SINTESI STRUTTURALE DEL SETTORE VINICOLO ITALIANO (elaborata su dati Ismea e Istat)

Consumo di vino pro capite36 litri
Quote dei consumatori di vino sul totale della popolazione53% (28,6 milioni di persone)
Aziende agricole impegnate nella vitivinicoltura310/mila
Ettari coltivati a vigneto650.774
Media di ettari per azienda2 ettari
Fatturato 2017 del settore13 miliardi di euro
Vini DOCG74
Vini DOC332
Vini IGT118
% Vini DOP (DOCG+DOC) rispetto alla produzione vinicola 201841%
% Vini IGT rispetto alla produzione vinicola 201826,50
Export 2018 in miliardi di euro6,149 (+3,3% rispetto al 2017)
Regione più vitataSicilia con 99.000 su
652.000
Regione che è cresciuta di più negli ultimi 15 anniVeneto con 90.000 ettari
la DOP più imbottigliataProsecco Doc (439 milioni di bottiglie nel 2017)
Le prime 5 DOPProsecco Dop, Chianti, Prosecco Superiore CV., Montepulciano d’Abruzzo, Asti/Moscato)

La manifestazione veronese ha anche segnato una tappa importante nel tentativo di legare sempre di più il prodotto al territorio. In effetti è stata l’occasione per presentare il decreto firmato il 12 marzo dal ministro per le Politiche agricole,agroalimentari e forestali e del Turismo, Gian Marco Centinaio. Con tale decreto sono stati precisati gli standard minimi di qualità, le linee guida e gli aspetti fiscali in un settore particolarmente importante come quello del turismo enogastronomico, vero driver di viaggio per un crescente numero di turisti pari al 45% del loro totale con un aumento di oltre 48% rispetto al 2016. Con tale normativa si apre una fase nuova per l’enoturismo tricolore e rappresenta, ha affermato il ministro, “un passo in avanti necessario per regolamentare,disciplinare e promuovere il rapporto tra territorio, prodotti agroalimentari e turismo, soprattutto nelle zone a forte vocazione vitivinicola”.

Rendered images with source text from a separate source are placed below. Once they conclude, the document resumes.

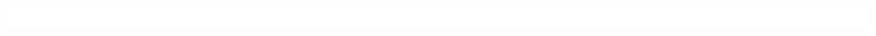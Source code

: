 <td> </td>
<td> </td>
<td> </td>
<td> </td>
<td> </td>
<td> </td>
<td></td>
<td></td>
</tr>
<tr class="even">
<td> </td>
<td> </td>
<td> </td>
<td> </td>
<td> </td>
<td> </td>
<td> </td>
<td> </td>
<td></td>
<td></td>
</tr>
<tr class="odd">
<td> </td>
<td> </td>
<td> </td>
<td> </td>
<td> </td>
<td> </td>
<td> </td>
<td> </td>
<td></td>
<td></td>
</tr>
<tr class="even">
<td> </td>
<td> </td>
<td> </td>
<td> </td>
<td> </td>
<td> </td>
<td> </td>
<td> </td>
<td></td>
<td></td>
</tr>
<tr class="odd">
<td> </td>
<td> </td>
<td> </td>
<td> </td>
<td> </td>
<td> </td>
<td> </td>
<td> </td>
<td></td>
<td></td>
</tr>
<tr class="even">
<td> </td>
<td> </td>
<td> </td>
<td> </td>
<td> </td>
<td> </td>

il ministro Gian Marco Centinaio e Nicola Di Iorio

Il futuro del settore non può prescindere da una politica comunitaria più incisiva con una tutela più forte nei nuovi mercati tenuto conto che il Vecchio Continente è il maggior produttore mondiale di vino. Bisognerà sicuramente agire sulla leva di un prodotto da coniugare con il proprio territorio. In fondo è la vera forza del Made in Italy. Riuscire ad evocare la storia, lo stile di vita, la cultura di una terra che riesce ad emanare fascino e leggenda è il confine da superare senza indugi. I dati che arrivano, come si diceva innanzi, dall’oriente sono significativi e giusto per fare un esempio nel 2018 l’Asia, orientale ha importato 99 milioni di bottiglie francesi mentre dall’Italia sono state importate solamente 13 milioni di bottiglie. Pertanto riuscire a comunicare che il vino italiano, evitando inutili frammentazioni territoriali, non è altro che la sintesi della storia, della cultura, dell’ambiente e del sudore contadino di cui i borghi e le contrade italiane trasudano e straboccano.